The dollar rose past a six-month peak, while benchmark 10-year Treasuries skied 13 bps to a 16-year high 4.48%, weighing on dollar-priced bullion that bears no interest.
Front-month Comex gold (XAUUSD:CUR) for September delivery closed -1.3% to settle at $1,919.20/oz, marking the biggest one-day dollar and percentage decline since August 1, while September silver (XAGUSD:CUR) ended -0.5% to $23.444/oz.
ETFs: (NYSEARCA:GLD), (NYSEARCA:GDX), (GDXJ), (IAU), (NUGT), (PHYS), (GLDM), (AAAU), (SGOL), (BAR), (OUNZ), (NYSEARCA:SLV), (PSLV), (SIVR), (SIL), (SILJ), (SLVP)
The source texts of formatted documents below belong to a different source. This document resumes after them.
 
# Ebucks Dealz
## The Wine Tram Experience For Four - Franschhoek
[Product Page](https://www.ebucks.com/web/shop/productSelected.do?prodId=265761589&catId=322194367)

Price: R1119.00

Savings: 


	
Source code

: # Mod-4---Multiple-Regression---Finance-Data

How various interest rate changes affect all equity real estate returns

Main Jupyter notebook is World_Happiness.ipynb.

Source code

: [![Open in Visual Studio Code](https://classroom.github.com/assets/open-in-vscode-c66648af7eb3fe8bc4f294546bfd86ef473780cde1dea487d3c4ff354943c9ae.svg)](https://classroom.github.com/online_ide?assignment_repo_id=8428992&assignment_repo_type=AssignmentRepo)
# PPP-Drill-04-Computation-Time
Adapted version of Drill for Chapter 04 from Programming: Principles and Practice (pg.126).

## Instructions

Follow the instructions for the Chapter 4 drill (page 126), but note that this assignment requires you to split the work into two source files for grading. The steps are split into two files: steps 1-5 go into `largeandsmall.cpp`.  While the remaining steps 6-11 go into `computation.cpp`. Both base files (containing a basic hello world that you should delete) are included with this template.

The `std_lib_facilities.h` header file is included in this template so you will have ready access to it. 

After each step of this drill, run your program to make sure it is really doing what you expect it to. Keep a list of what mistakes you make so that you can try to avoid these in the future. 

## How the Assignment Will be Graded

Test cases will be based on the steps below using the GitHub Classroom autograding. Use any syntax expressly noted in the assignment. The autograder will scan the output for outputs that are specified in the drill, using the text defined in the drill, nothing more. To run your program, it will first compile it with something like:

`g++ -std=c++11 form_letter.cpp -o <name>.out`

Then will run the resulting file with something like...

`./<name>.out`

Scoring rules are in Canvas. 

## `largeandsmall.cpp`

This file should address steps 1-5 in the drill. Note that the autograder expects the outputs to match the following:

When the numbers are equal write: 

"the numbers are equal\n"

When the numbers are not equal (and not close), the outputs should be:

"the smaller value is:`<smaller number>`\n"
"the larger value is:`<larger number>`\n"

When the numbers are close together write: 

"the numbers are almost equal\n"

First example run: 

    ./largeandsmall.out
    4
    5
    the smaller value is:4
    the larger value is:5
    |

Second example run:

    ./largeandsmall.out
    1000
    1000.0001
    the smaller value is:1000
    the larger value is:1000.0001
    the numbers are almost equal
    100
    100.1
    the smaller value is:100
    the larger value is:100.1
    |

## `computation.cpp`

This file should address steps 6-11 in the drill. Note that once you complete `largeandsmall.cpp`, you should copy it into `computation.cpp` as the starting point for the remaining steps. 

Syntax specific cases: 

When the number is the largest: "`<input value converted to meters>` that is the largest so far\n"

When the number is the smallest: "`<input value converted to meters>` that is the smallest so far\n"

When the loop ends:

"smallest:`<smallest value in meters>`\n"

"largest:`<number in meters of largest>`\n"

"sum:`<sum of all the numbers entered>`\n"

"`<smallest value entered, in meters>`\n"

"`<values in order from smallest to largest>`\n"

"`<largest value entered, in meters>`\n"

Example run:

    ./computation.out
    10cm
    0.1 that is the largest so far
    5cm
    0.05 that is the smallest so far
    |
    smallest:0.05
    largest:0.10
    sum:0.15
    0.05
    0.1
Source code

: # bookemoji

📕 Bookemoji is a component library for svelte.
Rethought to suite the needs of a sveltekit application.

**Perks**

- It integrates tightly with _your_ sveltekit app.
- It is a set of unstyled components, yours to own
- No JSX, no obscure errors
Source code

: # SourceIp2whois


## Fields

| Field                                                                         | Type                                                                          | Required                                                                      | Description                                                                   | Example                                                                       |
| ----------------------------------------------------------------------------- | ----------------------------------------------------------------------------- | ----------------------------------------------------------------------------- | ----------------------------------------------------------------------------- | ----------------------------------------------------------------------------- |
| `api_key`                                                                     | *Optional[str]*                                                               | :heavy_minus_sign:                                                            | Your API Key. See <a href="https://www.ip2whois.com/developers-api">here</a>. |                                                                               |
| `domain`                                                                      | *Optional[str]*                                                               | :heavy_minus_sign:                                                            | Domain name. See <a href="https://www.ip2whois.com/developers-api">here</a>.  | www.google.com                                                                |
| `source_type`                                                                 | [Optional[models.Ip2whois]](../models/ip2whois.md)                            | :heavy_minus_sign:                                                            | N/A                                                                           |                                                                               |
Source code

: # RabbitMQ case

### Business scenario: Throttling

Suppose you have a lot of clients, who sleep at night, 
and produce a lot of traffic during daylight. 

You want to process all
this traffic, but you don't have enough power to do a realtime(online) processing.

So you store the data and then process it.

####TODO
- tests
Precious metals finished broadly lower in Thursday’s trading, including (IAG) -5.3%, (PAAS) -4.5%, (KGC) -4.4%, (GFI) -4.1%, (HMY) -3.7%, (CDE) -3.6%, (EGO) -3.4%, (EXK) -3.4%, (AG) -3.2%, (MAG) -3.1%, (WPM) -3%, (NGD) -2.9%, (SSRM) -2.9%, (SVM) -2.8%, (GOLD) -2.4%, (FNV) -2.3%, (AEM) -2.3%, (HL) -2.2%.
The downward momentum in gold from the higher-for-longer narrative has further triggered some liquidation of long positions, TD Securities commodities strategist Ryan McKay said, adding that further pressure could come from systematic funds flipping to a net short position in the next few days.